An extraordinarily high fraction of diseases with onset in the first year of life are caused by defects in genes encoding enzymes (47%; Fig. 1c). This too fits with biological expectations and clinical evidence. The developing fetus has access to its mother's metabolic homeostatic systems through the placenta. Thus, infants with inborn errors caused by enzyme deficiencies are typically normal at birth and develop symptoms only after the defect in their homeostatic system is exposed by demands on their own metabolism7. The fraction of disease genes encoding enzymes falls with later disease onset (Fig. 1d–f). Disorders with onset after age 50 are an apparent exception, with the fraction of genes encoding enzymes increasing to more than 33%. But the number of disorders in this category (18) is small, and our understanding of the genes that contribute to complex traits with onset in this age range is limited. Three of the six genes encoding enzymes in this age of onset category are variants identified as susceptibility alleles rather than true disease-producing alleles.

We divided the disease gene list by function and compared disease characteristics including frequency, mode of inheritance, age at onset and reduction in life expectancy. Figure 2 shows the results for the four largest functional categories. Regardless of category, diseases caused by most genes in this analysis are rare or very rare in frequency. In part, this reflects our preliminary knowledge of the genes that contribute to common complex traits. Comparison of the inheritance patterns shows that disorders caused by genes encoding enzymes are primarily recessive, whereas those caused by genes encoding modifiers of protein function and receptors are split more-or-less evenly between recessives and dominants. Disorders caused by genes encoding transcription factors, by contrast, are more likely to be dominant. These results fit well with our understanding of how proteins of various functions contribute to development and homeostasis.

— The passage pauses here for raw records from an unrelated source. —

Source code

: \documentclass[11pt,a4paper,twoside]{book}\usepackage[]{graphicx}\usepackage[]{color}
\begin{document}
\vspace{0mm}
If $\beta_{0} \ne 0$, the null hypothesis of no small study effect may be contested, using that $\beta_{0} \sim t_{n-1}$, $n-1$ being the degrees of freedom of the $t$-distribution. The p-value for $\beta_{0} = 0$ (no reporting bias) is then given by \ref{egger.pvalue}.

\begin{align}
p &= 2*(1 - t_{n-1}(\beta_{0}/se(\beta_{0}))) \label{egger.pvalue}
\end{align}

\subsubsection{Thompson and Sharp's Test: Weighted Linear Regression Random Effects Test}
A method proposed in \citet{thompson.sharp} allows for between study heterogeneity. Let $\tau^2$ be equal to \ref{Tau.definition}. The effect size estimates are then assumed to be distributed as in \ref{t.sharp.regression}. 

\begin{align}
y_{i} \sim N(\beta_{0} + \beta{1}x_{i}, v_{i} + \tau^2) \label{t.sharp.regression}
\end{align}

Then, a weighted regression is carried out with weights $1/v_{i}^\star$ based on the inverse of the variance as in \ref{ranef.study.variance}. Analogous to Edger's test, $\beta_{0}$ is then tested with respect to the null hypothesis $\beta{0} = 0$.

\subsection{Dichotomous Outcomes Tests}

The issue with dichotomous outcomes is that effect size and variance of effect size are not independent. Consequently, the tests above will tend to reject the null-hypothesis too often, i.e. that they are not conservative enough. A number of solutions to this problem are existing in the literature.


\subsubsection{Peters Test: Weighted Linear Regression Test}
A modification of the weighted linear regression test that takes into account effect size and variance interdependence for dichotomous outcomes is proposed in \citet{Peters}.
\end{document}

Figure 2: Characteristics of disease arranged by function of the protein encoded by the disease gene.
figure 2

a, Disease genes encoding enzymes; b, disease genes encoding modifiers of protein function; c, disease genes encoding receptors; d, disease genes encoding transcription factors. The columns of disease features are labelled at the top. AR, autosomal recessive; AD, autosomal dominant; early adulthood, puberty to <50 years; late adulthood, >50 years.

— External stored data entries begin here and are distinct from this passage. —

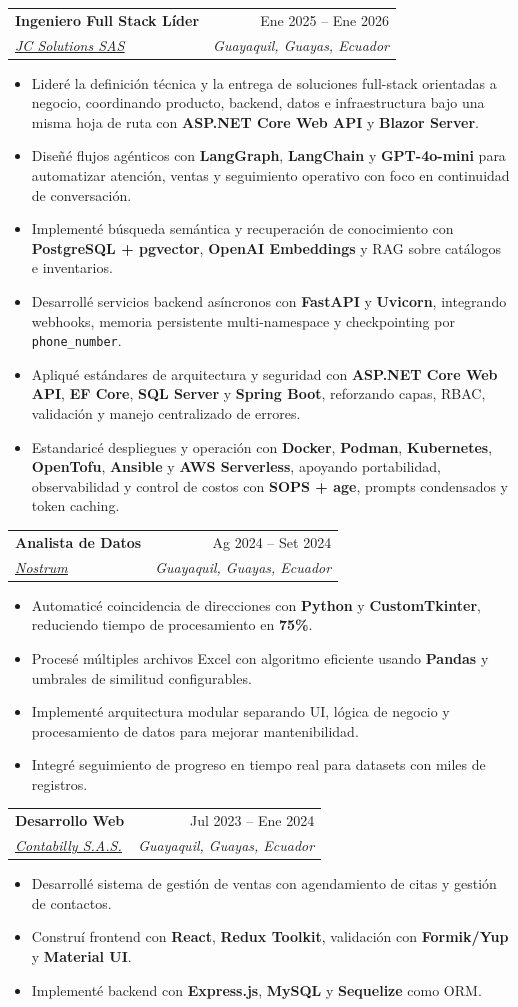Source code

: \documentclass[a4paper,11pt]{article}
\makeatletter
\newcommand{\resumeItem}[1]{
  \item\small{#1}
}
\newcommand{\resumeItemListStart}{\begin{itemize}[rightmargin=0.11in]}
\newcommand{\resumeItemListEnd}{\end{itemize}}
\newcommand{\resumeQuadHeading}[4]{
  \item
  \begin{tabular*}{0.96\textwidth}[t]{l@{\extracolsep{\fill}}r}
    \textbf{#1} & #2 \\
    \textit{\small#3} & \textit{\small #4} \\
  \end{tabular*}
}
\makeatother
\begin{document}
\resumeQuadHeading{Ingeniero Full Stack Líder}{Ene 2025 -- Ene 2026}
{\href{https://jcsolut.com/}{\uline{JC Solutions SAS}}}{Guayaquil, Guayas, Ecuador}
\resumeItemListStart{}
\resumeItem{Lideré la definición técnica y la entrega de soluciones full-stack orientadas a negocio, coordinando producto, backend, datos e infraestructura bajo una misma hoja de ruta con \textbf{ASP.NET Core Web API} y \textbf{Blazor Server}.}
\resumeItem{Diseñé flujos agénticos con \textbf{LangGraph}, \textbf{LangChain} y \textbf{GPT-4o-mini} para automatizar atención, ventas y seguimiento operativo con foco en continuidad de conversación.}
\resumeItem{Implementé búsqueda semántica y recuperación de conocimiento con \textbf{PostgreSQL + pgvector}, \textbf{OpenAI Embeddings} y RAG sobre catálogos e inventarios.}
\resumeItem{Desarrollé servicios backend asíncronos con \textbf{FastAPI} y \textbf{Uvicorn}, integrando webhooks, memoria persistente multi-namespace y checkpointing por \texttt{phone\_number}.}
\resumeItem{Apliqué estándares de arquitectura y seguridad con \textbf{ASP.NET Core Web API}, \textbf{EF Core}, \textbf{SQL Server} y \textbf{Spring Boot}, reforzando capas, RBAC, validación y manejo centralizado de errores.}
\resumeItem{Estandaricé despliegues y operación con \textbf{Docker}, \textbf{Podman}, \textbf{Kubernetes}, \textbf{OpenTofu}, \textbf{Ansible} y \textbf{AWS Serverless}, apoyando portabilidad, observabilidad y control de costos con \textbf{SOPS + age}, prompts condensados y token caching.}
\resumeItemListEnd{}

\resumeQuadHeading{Analista de Datos}{Ag 2024 -- Set 2024}
{\href{https://www.guayaquil.gob.ec/}{\uline{Nostrum}}}{Guayaquil, Guayas, Ecuador}
\resumeItemListStart{}
\resumeItem{Automaticé coincidencia de direcciones con \textbf{Python} y \textbf{CustomTkinter}, reduciendo tiempo de procesamiento en \textbf{75\%}.}
\resumeItem{Procesé múltiples archivos Excel con algoritmo eficiente usando \textbf{Pandas} y umbrales de similitud configurables.}
\resumeItem{Implementé arquitectura modular separando UI, lógica de negocio y procesamiento de datos para mejorar mantenibilidad.}
\resumeItem{Integré seguimiento de progreso en tiempo real para datasets con miles de registros.}
\resumeItemListEnd{}

\resumeQuadHeading{Desarrollo Web}{Jul 2023 -- Ene 2024}
{\href{https://contabilly.com}{\uline{Contabilly S.A.S.}}}{Guayaquil, Guayas, Ecuador}
\resumeItemListStart{}
\resumeItem{Desarrollé sistema de gestión de ventas con agendamiento de citas y gestión de contactos.}
\resumeItem{Construí frontend con \textbf{React}, \textbf{Redux Toolkit}, validación con \textbf{Formik/Yup} y \textbf{Material UI}.}
\resumeItem{Implementé backend con \textbf{Express.js}, \textbf{MySQL} y \textbf{Sequelize} como ORM.}
\resumeItemListEnd{}
\end{document}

Interestingly, each of the four functional categories has a different peak age at onset. For transcription factors the peak is in utero; for enzymes it is in year 1; for receptors it is between year 1 and puberty; and for modifiers of protein function it is in early adulthood. These correlations provide biological support for the validity of the functional characterization and they hint at additional principles of disease. Perhaps disorders of receptors are most likely to present in childhood because this is a time of rapid growth and, especially during puberty, of intense signalling activity between various cells and tissues. Similarly, disorders involving modifiers of protein function may present later in life because the homeostatic systems are not completely disrupted by these defects; rather, they respond in ways that are less congruent with the demands placed on the organism and so become symptomatic more gradually. Finally, there is no apparent relationship between functional category and reduction in life expectancy. This may reflect a true lack of correlation or it may indicate that larger numbers and more sophisticated characterization of disease severity are required to discern such relationships.

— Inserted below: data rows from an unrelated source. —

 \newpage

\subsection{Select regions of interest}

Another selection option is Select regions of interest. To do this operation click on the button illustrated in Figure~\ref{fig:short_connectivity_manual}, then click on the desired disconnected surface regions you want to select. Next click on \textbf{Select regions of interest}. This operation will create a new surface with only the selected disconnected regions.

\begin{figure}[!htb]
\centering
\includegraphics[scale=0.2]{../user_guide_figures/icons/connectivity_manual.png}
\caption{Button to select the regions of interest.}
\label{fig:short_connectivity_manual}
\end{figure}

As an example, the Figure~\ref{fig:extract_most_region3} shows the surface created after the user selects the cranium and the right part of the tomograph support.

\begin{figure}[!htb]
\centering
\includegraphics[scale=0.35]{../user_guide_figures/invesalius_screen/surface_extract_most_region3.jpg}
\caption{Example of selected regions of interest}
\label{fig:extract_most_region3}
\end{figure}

Better functional annotation of the human genome and a comprehensive list of human disease genes should lead to much greater integration of medicine and biology. We believe that increasing knowledge of the genes associated with diseases will allow researchers to address more complicated issues, including the relative contributions to disease of genes in the core biological set shared by all species and those encoding proteins specific to humans8; how sequence features (such as conservation and polymorphism) relate to disease characteristics; and how protein function relates to the outcome of clinical treatment9.